**YOUR GOAL**
Once you reach the line with "this app will" below, copy each line exactly, stopping after the line with "At this stage, our", and skip any pictures.

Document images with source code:
------------------------------------------------------------------------
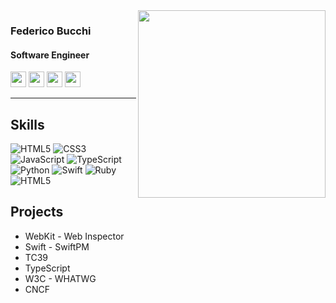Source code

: <img align='right' src='https://github.com/user-attachments/assets/424fc3d5-fbf1-4479-9751-9fa3b7bb34df' width='300'>

<h3>Federico Bucchi</h3>
<h4>Software Engineer</h4>

<p>
  <a href="https://www.federicobucchi.com"><img src="https://img.shields.io/badge/my%20website-8A2BE2?&style=for-the-badge&logoColor=white" height=25></a>   
  <a href="https://www.linkedin.com/in/federicobucchi"><img src="https://img.shields.io/badge/linkedin-%230077B5.svg?&style=for-the-badge&logo=linkedin&logoColor=white" height=25></a>   
  <a href="https://www.x.com/federicobucchi"><img src="https://img.shields.io/badge/twitter-%231DA1F2.svg?&style=for-the-badge&logo=x&logoColor=white" height=25></a>
  <a href="https://www.instagram.com/federicobucchi"><img src="https://img.shields.io/badge/instagram-%23E4405F.svg?&style=for-the-badge&logo=instagram&logoColor=white" height=25></a></p>

---

<h2>Skills</h2>

![HTML5](https://img.shields.io/badge/-HTML5-E34F26?style=flat-square&logo=html5&logoColor=white)
![CSS3](https://img.shields.io/badge/-CSS3-1572B6?style=flat-square&logo=css3)
![JavaScript](https://img.shields.io/badge/-JavaScript-black?style=flat-square&logo=javascript)
![TypeScript](https://img.shields.io/badge/-TypeScript-007ACC?style=flat-square&logo=typescript)
![Python](https://img.shields.io/badge/-Python-black?style=flat-square&logo=Python)
![Swift](https://img.shields.io/badge/-Swift-black?style=flat-square&logo=swift)
![Ruby](https://img.shields.io/badge/-Ruby-black?style=flat-square&logo=ruby)
![HTML5](https://img.shields.io/badge/-Frameworks%20Libraries%20Packages-pink)

<h2>Projects</h2>

* WebKit - Web Inspector
* Swift - SwiftPM
* TC39
* TypeScript
* W3C - WHATWG
* CNCF
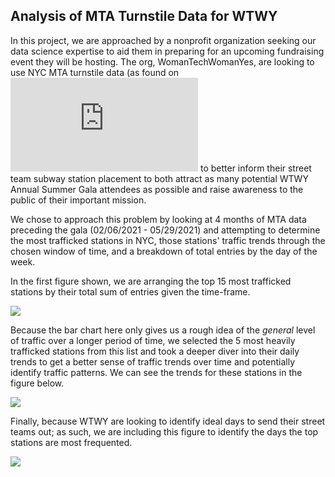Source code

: ## Analysis of MTA Turnstile Data for WTWY

In this project, we are approached by a nonprofit organization seeking our data  science expertise to aid them in preparing for an upcoming fundraising event they will be hosting. The org, WomanTechWomanYes, are looking to use NYC MTA turnstile data (as found on !['here'](http://web.mta.info/developers/turnstile.html) to better inform their street team subway station placement to both attract as many potential WTWY Annual Summer Gala attendees as possible and raise awareness to the public of their important mission.

We chose to approach this problem by looking at 4 months of MTA data preceding the gala (02/06/2021 - 05/29/2021) and attempting to determine the most trafficked stations in NYC, those stations' traffic trends through the chosen window of time, and a breakdown of total entries by the day of the week. 

In the first figure shown, we are arranging the top 15 most trafficked stations by their total sum of entries given the time-frame.

![](tot_sum_by_stat.png)

Because the bar chart here only gives us a rough idea of the *general* level of traffic over a longer period of time, we selected the 5 most heavily trafficked stations from this list and took a deeper diver into their daily trends to get a better sense of traffic trends over time and potentially identify traffic patterns. We can see the trends for these stations in the figure below. 

![](daily_entries_by_station.png)


Finally, because WTWY are looking to identify ideal days to send their street teams out; as such, we are including this figure to identify the days the top stations are most frequented.


![](daily_entries_sum_week.png)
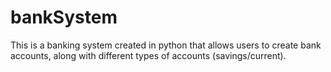 # bankSystem
This is a banking system created in python that allows users to create bank accounts, along with different types of accounts (savings/current).
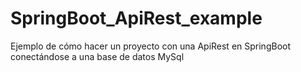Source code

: # SpringBoot_ApiRest_example
Ejemplo de cómo hacer un proyecto con una ApiRest en SpringBoot conectándose a una base de datos MySql
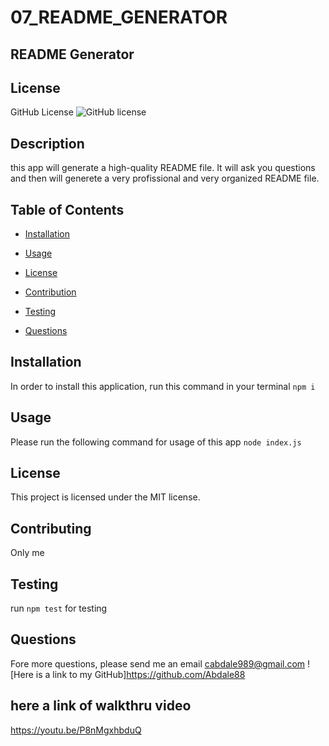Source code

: # 07_README_GENERATOR


## README Generator

## License
   GitHub License ![GitHub license](https://img.shields.io/badge/license-MIT-coral.svg)
   
   
   
   
   
   
   


## Description
 this app will generate a high-quality README file. It will ask you questions and then will generete a very profissional and very organized README file.   
   
   ## Table of Contents

   * [Installation](#installation)

   * [Usage](#usage)

   * [License](#license)

   * [Contribution](#contributing)

   * [Testing](#testing)

   * [Questions](#questions)

## Installation
  In order to install this application, run this command in your terminal 	`npm i`

## Usage
 Please run the following command for usage of this app 	`node index.js`

## License
 This project is licensed under the MIT license.
 

## Contributing
 Only me

## Testing
 run `npm test` for testing


## Questions
Fore more questions, please send me an email
cabdale989@gmail.com
![Here is a link to my GitHub]https://github.com/Abdale88


## here a link of walkthru video 
https://youtu.be/P8nMgxhbduQ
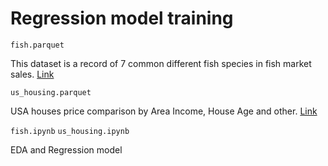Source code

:
# Regression model training

`fish.parquet`

This dataset is a record of 7 common different fish species in fish market sales.
[Link](https://www.kaggle.com/datasets/aungpyaeap/fish-market)

`us_housing.parquet`

USA houses price comparison by Area Income, House Age and other.
[Link](https://www.kaggle.com/datasets/aariyan101/usa-housingcsv)

`fish.ipynb`
`us_housing.ipynb`

EDA and Regression model
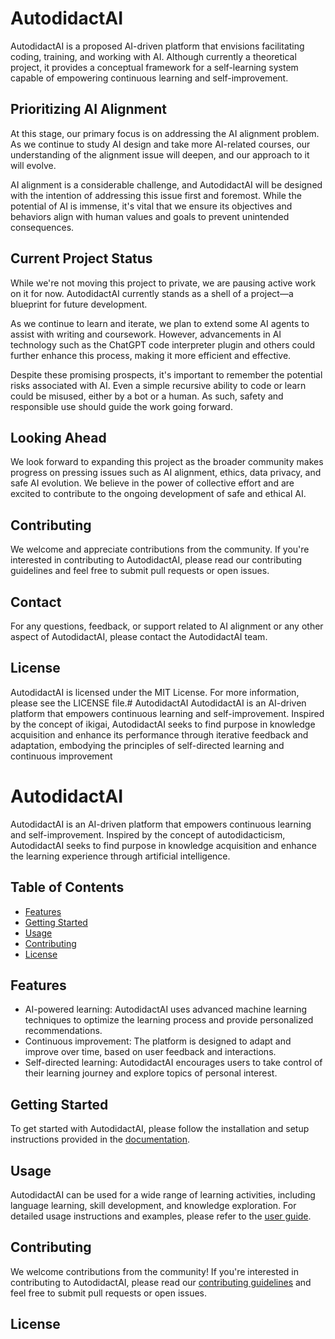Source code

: # AutodidactAI

AutodidactAI is a proposed AI-driven platform that envisions facilitating coding, training, and working with AI. Although currently a theoretical project, it provides a conceptual framework for a self-learning system capable of empowering continuous learning and self-improvement.

## Prioritizing AI Alignment

At this stage, our primary focus is on addressing the AI alignment problem. As we continue to study AI design and take more AI-related courses, our understanding of the alignment issue will deepen, and our approach to it will evolve.

AI alignment is a considerable challenge, and AutodidactAI will be designed with the intention of addressing this issue first and foremost. While the potential of AI is immense, it's vital that we ensure its objectives and behaviors align with human values and goals to prevent unintended consequences.

## Current Project Status

While we're not moving this project to private, we are pausing active work on it for now. AutodidactAI currently stands as a shell of a project—a blueprint for future development.

As we continue to learn and iterate, we plan to extend some AI agents to assist with writing and coursework. However, advancements in AI technology such as the ChatGPT code interpreter plugin and others could further enhance this process, making it more efficient and effective.

Despite these promising prospects, it's important to remember the potential risks associated with AI. Even a simple recursive ability to code or learn could be misused, either by a bot or a human. As such, safety and responsible use should guide the work going forward.

## Looking Ahead

We look forward to expanding this project as the broader community makes progress on pressing issues such as AI alignment, ethics, data privacy, and safe AI evolution. We believe in the power of collective effort and are excited to contribute to the ongoing development of safe and ethical AI.

## Contributing

We welcome and appreciate contributions from the community. If you're interested in contributing to AutodidactAI, please read our contributing guidelines and feel free to submit pull requests or open issues.

## Contact

For any questions, feedback, or support related to AI alignment or any other aspect of AutodidactAI, please contact the AutodidactAI team.

## License

AutodidactAI is licensed under the MIT License. For more information, please see the LICENSE file.# AutodidactAI
AutodidactAI is an AI-driven platform that empowers continuous learning and self-improvement. Inspired by the concept of ikigai, AutodidactAI seeks to find purpose in knowledge acquisition and enhance its performance through iterative feedback and adaptation, embodying the principles of self-directed learning and continuous improvement
# AutodidactAI

AutodidactAI is an AI-driven platform that empowers continuous learning and self-improvement. Inspired by the concept of autodidacticism, AutodidactAI seeks to find purpose in knowledge acquisition and enhance the learning experience through artificial intelligence.

## Table of Contents

- [Features](#features)
- [Getting Started](#getting-started)
- [Usage](#usage)
- [Contributing](#contributing)
- [License](#license)

## Features

- AI-powered learning: AutodidactAI uses advanced machine learning techniques to optimize the learning process and provide personalized recommendations.
- Continuous improvement: The platform is designed to adapt and improve over time, based on user feedback and interactions.
- Self-directed learning: AutodidactAI encourages users to take control of their learning journey and explore topics of personal interest.

## Getting Started

To get started with AutodidactAI, please follow the installation and setup instructions provided in the [documentation](link-to-documentation).

## Usage

AutodidactAI can be used for a wide range of learning activities, including language learning, skill development, and knowledge exploration. For detailed usage instructions and examples, please refer to the [user guide](link-to-user-guide).

## Contributing

We welcome contributions from the community! If you're interested in contributing to AutodidactAI, please read our [contributing guidelines](link-to-contributing-guidelines) and feel free to submit pull requests or open issues.

## License
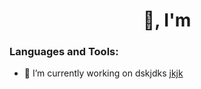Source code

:<h1 align="center"> 👋, I'm </h1>

<h3 align="center"></h3>

<h3 align="left">Languages and Tools:</h3>

- 🔭 I’m currently working on dskjdks [jkjk](https://www.youtube.com/)


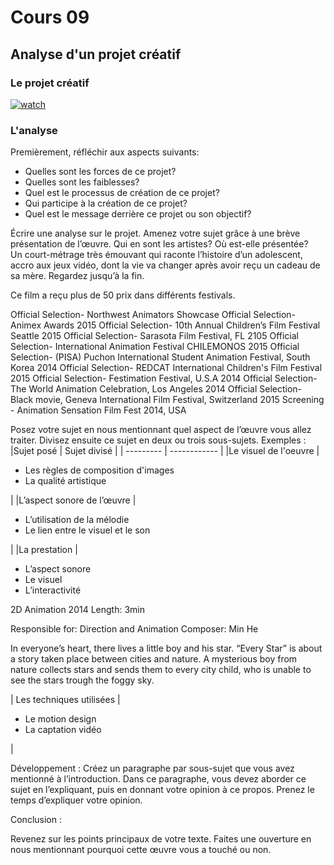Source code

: # Cours 09

## Analyse d'un projet créatif

### Le projet créatif
[![watch](http://img.youtube.com/vi/VTgADEXQAGs/0.jpg)](https://youtu.be/VTgADEXQAGs)
    
    

### L'analyse

Premièrement, réfléchir aux aspects suivants: 
* Quelles sont les forces de ce projet? 
* Quelles sont les faiblesses? 
* Quel est le processus de création de ce projet? 
* Qui participe à la création de ce projet? 
* Quel est le message derrière ce projet ou son objectif? 

Écrire une analyse sur le projet. Amenez votre sujet grâce à une brève présentation de l’œuvre. Qui en sont les artistes?  Où est-elle présentée?   
Un court-métrage très émouvant qui raconte l’histoire d’un adolescent, accro aux jeux vidéo, dont la vie va changer après avoir reçu un cadeau de sa mère. Regardez jusqu’à la fin.

Ce film a reçu plus de 50 prix dans différents festivals.

Official Selection- Northwest Animators Showcase
Official Selection- Animex Awards 2015
Official Selection- 10th Annual Children’s Film Festival Seattle 2015
Official Selection- Sarasota Film Festival, FL 2105
Official Selection- International Animation Festival CHILEMONOS 2015
Official Selection- (PISA) Puchon International Student Animation Festival, South Korea 2014
Official Selection- REDCAT International Children's Film Festival 2015
Official Selection- Festimation Festival, U.S.A 2014
Official Selection- The World Animation Celebration, Los Angeles 2014
Official Selection- Black movie, Geneva International Film Festival, Switzerland 2015
Screening - Animation Sensation Film Fest 2014, USA

Posez votre sujet en nous mentionnant quel aspect de l’œuvre vous allez traiter. Divisez ensuite ce sujet en deux ou trois sous-sujets. 
Exemples : 
|Sujet posé |	Sujet divisé |
| --------- | ------------ |
|Le visuel de l'oeuvre	| <ul><li>Les règles de composition d'images</li><li>La qualité artistique</li></ul>  |
|L’aspect sonore de l’œuvre |<ul><li>L’utilisation de la mélodie</li><li>Le lien entre le visuel et le son </li></ul> 	 |
|La prestation	|<ul><li> L’aspect sonore</li><li> Le visuel </li><li> L’interactivité </li></ul> 
2D Animation
2014
Length: 3min

Responsible for: Direction and Animation
Composer: Min He

In everyone’s heart, there lives a little boy and his star.
“Every Star” is about a story taken place between cities and nature. A mysterious boy from nature collects stars and sends them to every city child, who is unable to see the stars trough the foggy sky.




| Les techniques utilisées	| <ul><li> Le motion design </li><li>La captation vidéo</li></ul> |


Développement : 
 Créez un paragraphe par sous-sujet que vous avez mentionné à l’introduction. Dans ce paragraphe, vous devez aborder ce sujet en l’expliquant, puis en donnant votre opinion à ce propos. Prenez le temps d’expliquer votre opinion. 

Conclusion : 

Revenez sur les points principaux de votre texte. Faites une ouverture en nous mentionnant pourquoi cette œuvre vous a touché ou non.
------------------------------------------------------------------------
**ANSWER SPACE**
 this app will generate a high-quality README file. It will ask you questions and then will generete a very profissional and very organized README file.   
   
   ## Table of Contents

   * [Installation](#installation)

   * [Usage](#usage)

   * [License](#license)

   * [Contribution](#contributing)

   * [Testing](#testing)

   * [Questions](#questions)

## Installation
  In order to install this application, run this command in your terminal 	`npm i`

## Usage
 Please run the following command for usage of this app 	`node index.js`

## License
 This project is licensed under the MIT license.
 

## Contributing
 Only me

## Testing
 run `npm test` for testing


## Questions
Fore more questions, please send me an email
cabdale989@gmail.com
![Here is a link to my GitHub]https://github.com/Abdale88


## here a link of walkthru video 
https://youtu.be/P8nMgxhbduQ
Source code

:
# Regression model training

`fish.parquet`

This dataset is a record of 7 common different fish species in fish market sales.
[Link](https://www.kaggle.com/datasets/aungpyaeap/fish-market)

`us_housing.parquet`

USA houses price comparison by Area Income, House Age and other.
[Link](https://www.kaggle.com/datasets/aariyan101/usa-housingcsv)

`fish.ipynb`
`us_housing.ipynb`

EDA and Regression model
Source code

: # AutodidactAI

AutodidactAI is a proposed AI-driven platform that envisions facilitating coding, training, and working with AI. Although currently a theoretical project, it provides a conceptual framework for a self-learning system capable of empowering continuous learning and self-improvement.

## Prioritizing AI Alignment

At this stage, our primary focus is on addressing the AI alignment problem. As we continue to study AI design and take more AI-related courses, our understanding of the alignment issue will deepen, and our approach to it will evolve.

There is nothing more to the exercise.